▶ **HOW TO COMPLETE THIS TASK**: In the data, extract each line that holds the string "files".
[GIVEN RECORDS — start]
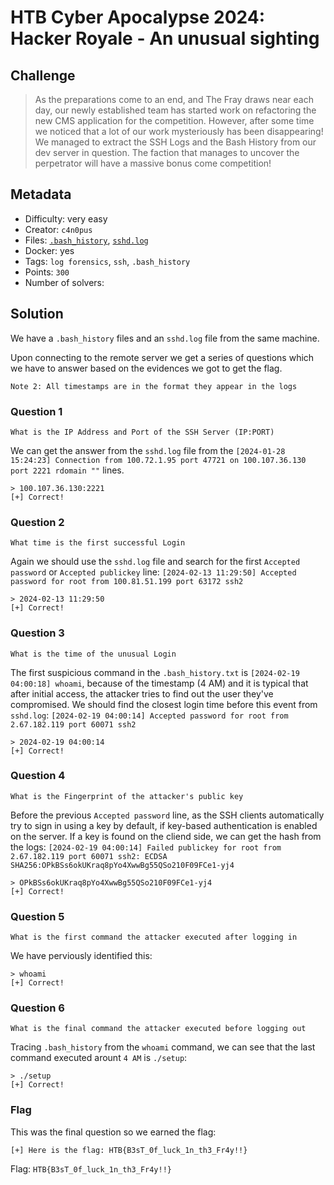 # HTB Cyber Apocalypse 2024: Hacker Royale - An unusual sighting

## Challenge

> As the preparations come to an end, and The Fray draws near each day, our newly established team has started work on refactoring the new CMS application for the competition. However, after some time we noticed that a lot of our work mysteriously has been disappearing! We managed to extract the SSH Logs and the Bash History from our dev server in question. The faction that manages to uncover the perpetrator will have a massive bonus come competition!

## Metadata

- Difficulty: very easy
- Creator: `c4n0pus`
- Files: [`.bash_history`](files/bash_history.txt), [`sshd.log`](files/sshd.log)
- Docker: yes
- Tags: `log forensics`, `ssh`, `.bash_history`
- Points: `300`
- Number of solvers: 

## Solution

We have a `.bash_history` files and an `sshd.log` file from the same machine.

Upon connecting to the remote server we get a series of questions which we have to answer based on the evidences we got to get the flag.

```
Note 2: All timestamps are in the format they appear in the logs
```

### Question 1

```
What is the IP Address and Port of the SSH Server (IP:PORT)
```

We can get the answer from the `sshd.log` file from the `[2024-01-28 15:24:23] Connection from 100.72.1.95 port 47721 on 100.107.36.130 port 2221 rdomain ""` lines.
```
> 100.107.36.130:2221
[+] Correct!
```

### Question 2

```
What time is the first successful Login
```

Again we should use the `sshd.log` file and search for the first `Accepted password` or `Accepted publickey` line: `[2024-02-13 11:29:50] Accepted password for root from 100.81.51.199 port 63172 ssh2`

```
> 2024-02-13 11:29:50
[+] Correct!
```

### Question 3

```
What is the time of the unusual Login
```

The first suspicious command in the `.bash_history.txt` is `[2024-02-19 04:00:18] whoami`, because of the timestamp (4 AM) and it is typical that after initial access, the attacker tries to find out the user they've compromised. We should find the closest login time before this event from `sshd.log`: `[2024-02-19 04:00:14] Accepted password for root from 2.67.182.119 port 60071 ssh2`
```
> 2024-02-19 04:00:14
[+] Correct!
```

### Question 4

```
What is the Fingerprint of the attacker's public key
```

Before the previous `Accepted password` line, as the SSH clients automatically try to sign in using a key by default, if key-based authentication is enabled on the server. If a key is found on the cliend side, we can get the hash from the logs: `[2024-02-19 04:00:14] Failed publickey for root from 2.67.182.119 port 60071 ssh2: ECDSA SHA256:OPkBSs6okUKraq8pYo4XwwBg55QSo210F09FCe1-yj4`
```
> OPkBSs6okUKraq8pYo4XwwBg55QSo210F09FCe1-yj4
[+] Correct!
```

### Question 5

```
What is the first command the attacker executed after logging in
```

We have perviously identified this:
```
> whoami
[+] Correct!
```

### Question 6

```
What is the final command the attacker executed before logging out
```

Tracing `.bash_history` from the `whoami` command, we can see that the last command executed arount `4 AM` is `./setup`:
```
> ./setup
[+] Correct!
```

### Flag

This was the final question so we earned the flag:
```
[+] Here is the flag: HTB{B3sT_0f_luck_1n_th3_Fr4y!!}
```

Flag: `HTB{B3sT_0f_luck_1n_th3_Fr4y!!}`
[GIVEN RECORDS — finish]
▶ **ANSWER TO THIS TASK**:
- Files: [`.bash_history`](files/bash_history.txt), [`sshd.log`](files/sshd.log)
We have a `.bash_history` files and an `sshd.log` file from the same machine.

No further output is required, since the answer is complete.